2004-12-20 Thread Greg 'groggy' Lehey
On Tuesday, 21 December 2004 at  0:45:45 +, Dick Davies wrote:
 * Erik Trulsson [EMAIL PROTECTED] [1224 00:24]:
 On Tue, Dec 21, 2004 at 10:30:20AM +1030, Greg 'groggy' Lehey wrote:
 On Monday, 20 December 2004 at 15:52:27 +0100, Ruben de Groot wrote:
 On Mon, Dec 20, 2004 at 01:32:53PM +, Dick Davies typed:
 * Gerhard Meier [EMAIL PROTECTED] [1207 12:07]:
 On Mon, Dec 20, 2004 at 08:41:57AM -0200, Giuliano Cardozo Medalha wrote:
 I have a machine with FreeBSD 5.3 - release -p2.

 I have installed bash from ports.

 How is possible to use bash in root account ?

 Do not change the shell of the root account. If you have /usr or
 /usr/local on a separate partition, and you cannot mount for some
 reason, you wont be able to fix that, without booting from
 another device.

 No, but you'll still be able to use /bin/sh when going single user, so
 what's the big deal?

 Using a shell not contained in the root filesystem can cause
 problems even when not in single user mode. There are enough
 examples in the archives.

 This is a particularly tenacious rumour.  I've been using bash as my
 root shell on many different UNIX platforms for nearly 14 years, and
 I've never had any problems.  I've also never seen any substantiated
 problems reported anywhere.

 There was actually an actual problem with having bash as root shell
 reported on this very list about a week ago.
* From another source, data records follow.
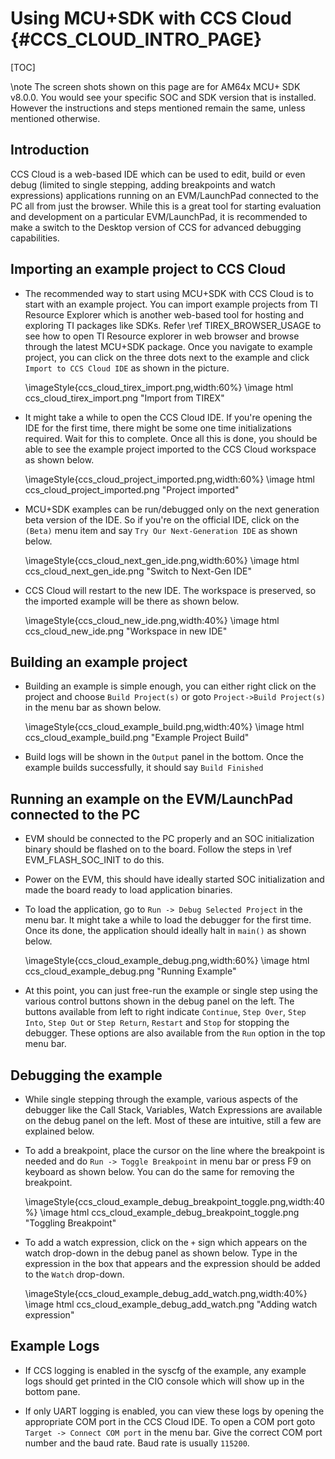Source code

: # Using MCU+SDK with CCS Cloud {#CCS_CLOUD_INTRO_PAGE}

[TOC]

\note The screen shots shown on this page are for AM64x MCU+ SDK v8.0.0. You would see
      your specific SOC and SDK version that is installed.
      However the instructions and steps mentioned remain the same, unless mentioned otherwise.

## Introduction

CCS Cloud is a web-based IDE which can be used to edit, build or even debug (limited to single stepping, adding breakpoints and watch expressions) applications running on an EVM/LaunchPad connected to the PC all from just the browser. While this is a great tool for starting evaluation and development on a particular EVM/LaunchPad, it is recommended to make a switch to the Desktop version of CCS for advanced debugging capabilities. 

## Importing an example project to CCS Cloud

- The recommended way to start using MCU+SDK with CCS Cloud is to start with an example project. You can import example projects from TI Resource Explorer which is another web-based tool for hosting and exploring TI packages like SDKs. Refer \ref TIREX_BROWSER_USAGE to see how to open TI Resource explorer in web browser and browse through the latest MCU+SDK package. Once you navigate to example project, you can click on the three dots next to the example and click `Import to CCS Cloud IDE` as shown in the picture.

    \imageStyle{ccs_cloud_tirex_import.png,width:60%}
    \image html ccs_cloud_tirex_import.png "Import from TIREX"

- It might take a while to open the CCS Cloud IDE. If you're opening the IDE for the first time, there might be some one time initializations required. Wait for this to complete. Once all this is done, you should be able to see the example project imported to the CCS Cloud workspace as shown below.

    \imageStyle{ccs_cloud_project_imported.png,width:60%}
    \image html ccs_cloud_project_imported.png "Project imported"

- MCU+SDK examples can be run/debugged only on the next generation beta version of the IDE. So if you're on the official IDE, click on the `(Beta)` menu item and say `Try Our Next-Generation IDE` as shown below.

    \imageStyle{ccs_cloud_next_gen_ide.png,width:60%}
    \image html ccs_cloud_next_gen_ide.png "Switch to Next-Gen IDE"

- CCS Cloud will restart to the new IDE. The workspace is preserved, so the imported example will be there as shown below.

    \imageStyle{ccs_cloud_new_ide.png,width:40%}
    \image html ccs_cloud_new_ide.png "Workspace in new IDE"

## Building an example project

- Building an example is simple enough, you can either right click on the project and choose `Build Project(s)` or goto `Project->Build Project(s)` in the menu bar as shown below.

    \imageStyle{ccs_cloud_example_build.png,width:40%}
    \image html ccs_cloud_example_build.png "Example Project Build"

- Build logs will be shown in the `Output` panel in the bottom. Once the example builds successfully, it should say `Build Finished`

## Running an example on the EVM/LaunchPad connected to the PC

- EVM should be connected to the PC properly and an SOC initialization binary should be flashed on to the board. Follow the steps in \ref EVM_FLASH_SOC_INIT to do this.

- Power on the EVM, this should have ideally started SOC initialization and made the board ready to load application binaries.

- To load the application, go to `Run -> Debug Selected Project` in the menu bar. It might take a while to load the debugger for the first time. Once its done, the application should ideally halt in `main()` as shown below.

    \imageStyle{ccs_cloud_example_debug.png,width:60%}
    \image html ccs_cloud_example_debug.png "Running Example"

- At this point, you can just free-run the example or single step using the various control buttons shown in the debug panel on the left. The buttons available from left to right indicate `Continue`, `Step Over`, `Step Into`, `Step Out` or `Step Return`, `Restart` and `Stop` for stopping the debugger. These options are also available from the `Run` option in the top menu bar.


## Debugging the example

- While single stepping through the example, various aspects of the debugger like the Call Stack, Variables, Watch Expressions are available on the debug panel on the left. Most of these are intuitive, still a few are explained below.

- To add a breakpoint, place the cursor on the line where the breakpoint is needed and do `Run -> Toggle Breakpoint` in menu bar or press F9 on keyboard as shown below. You can do the same for removing the breakpoint.

    \imageStyle{ccs_cloud_example_debug_breakpoint_toggle.png,width:40%}
    \image html ccs_cloud_example_debug_breakpoint_toggle.png "Toggling Breakpoint"

- To add a watch expression, click on the `+` sign which appears on the watch drop-down in the debug panel as shown below. Type in the expression in the box that appears and the expression should be added to the `Watch` drop-down.

    \imageStyle{ccs_cloud_example_debug_add_watch.png,width:40%}
    \image html ccs_cloud_example_debug_add_watch.png "Adding watch expression"

## Example Logs

- If CCS logging is enabled in the syscfg of the example, any example logs should get printed in the CIO console which will show up in the bottom pane.

- If only UART logging is enabled, you can view these logs by opening the appropriate COM port in the CCS Cloud IDE. To open a COM port goto `Target -> Connect COM port` in the menu bar. Give the correct COM port number and the baud rate. Baud rate is usually `115200`.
See
 http://docs.FreeBSD.org/cgi/mid.cgi?41C0CC10.4020109
 and
 http://docs.FreeBSD.org/cgi/mid.cgi?20041216001329.GA37679
 for the conclusion of the thread.

 I can't see the beginning of the thread there, but ISTR that's a
 problem with the pppd script running before the dynamic library path
 is set up (so being unable to see /usr/local/lib).

Yes, that's correct.

 That's hardly a bash issue,

It can't happen if you use a standard shell, so to a certain extent
it's a valid criticism of my statement.  I'm still thinking about the
implications.  There are a couple of reasons why this shouldn't
happen:

1.  You don't normally start networking until you have mounted your
local file systems.
2.  The problem is related to the invocation of su(1).  It's not clear
why that's there.

Still, it shows that there are issues.  It may be sufficient to
document them.  People who follow the advice in The Complete FreeBSD
won't run into this problem, since they won't install a separate /usr
file system.

 and would be a non-issue if you statically linked bash (I can't
 think of any reason to want a dynamically linked one).

One reason is that bash pulls in a lot of libraries.  That's why we
used dynamic libraries in the first place.  In any case, we're not
talking about custom shell builds here.